[[ Information given open ]]
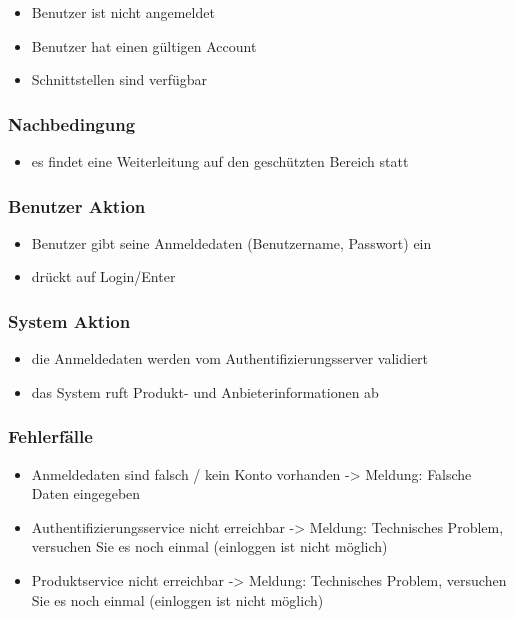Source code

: \documentclass[a4paper,12pt]{article}
\begin{document}
\begin{itemize}
\item
  Benutzer ist nicht angemeldet
\item
  Benutzer hat einen gültigen Account
\item
  Schnittstellen sind verfügbar
\end{itemize}

\subsubsection{Nachbedingung}\label{nachbedingung}

\begin{itemize}
\item
  es findet eine Weiterleitung auf den geschützten Bereich statt
\end{itemize}

\subsubsection{Benutzer Aktion}\label{benutzer-aktion}

\begin{itemize}
\item
  Benutzer gibt seine Anmeldedaten (Benutzername, Passwort) ein
\item
  drückt auf Login/Enter
\end{itemize}

\subsubsection{System Aktion}\label{system-aktion}

\begin{itemize}
\item
  die Anmeldedaten werden vom Authentifizierungsserver validiert
\item
  das System ruft Produkt- und Anbieterinformationen ab
\end{itemize}

\subsubsection{Fehlerfälle}\label{fehlerfalle}

\begin{itemize}
\item
  Anmeldedaten sind falsch / kein Konto vorhanden -\textgreater{}
  Meldung: Falsche Daten eingegeben
\item
  Authentifizierungsservice nicht erreichbar -\textgreater{} Meldung:
  Technisches Problem, versuchen Sie es noch einmal (einloggen ist nicht
  möglich)
\item
  Produktservice nicht erreichbar -\textgreater{} Meldung: Technisches
  Problem, versuchen Sie es noch einmal (einloggen ist nicht möglich)
\end{itemize}
\end{document}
[[ Information given closed ]]
## Task prompt
Reproduce the full listing verbatim so that only the pictures are missing.

## Solution to the exercise
Source code

: \documentclass[a4paper,12pt]{article}
\begin{document}
\begin{itemize}
\item
  Benutzer ist nicht angemeldet
\item
  Benutzer hat einen gültigen Account
\item
  Schnittstellen sind verfügbar
\end{itemize}

\subsubsection{Nachbedingung}\label{nachbedingung}

\begin{itemize}
\item
  es findet eine Weiterleitung auf den geschützten Bereich statt
\end{itemize}

\subsubsection{Benutzer Aktion}\label{benutzer-aktion}

\begin{itemize}
\item
  Benutzer gibt seine Anmeldedaten (Benutzername, Passwort) ein
\item
  drückt auf Login/Enter
\end{itemize}

\subsubsection{System Aktion}\label{system-aktion}

\begin{itemize}
\item
  die Anmeldedaten werden vom Authentifizierungsserver validiert
\item
  das System ruft Produkt- und Anbieterinformationen ab
\end{itemize}

\subsubsection{Fehlerfälle}\label{fehlerfalle}

\begin{itemize}
\item
  Anmeldedaten sind falsch / kein Konto vorhanden -\textgreater{}
  Meldung: Falsche Daten eingegeben
\item
  Authentifizierungsservice nicht erreichbar -\textgreater{} Meldung:
  Technisches Problem, versuchen Sie es noch einmal (einloggen ist nicht
  möglich)
\item
  Produktservice nicht erreichbar -\textgreater{} Meldung: Technisches
  Problem, versuchen Sie es noch einmal (einloggen ist nicht möglich)
\end{itemize}
\end{document}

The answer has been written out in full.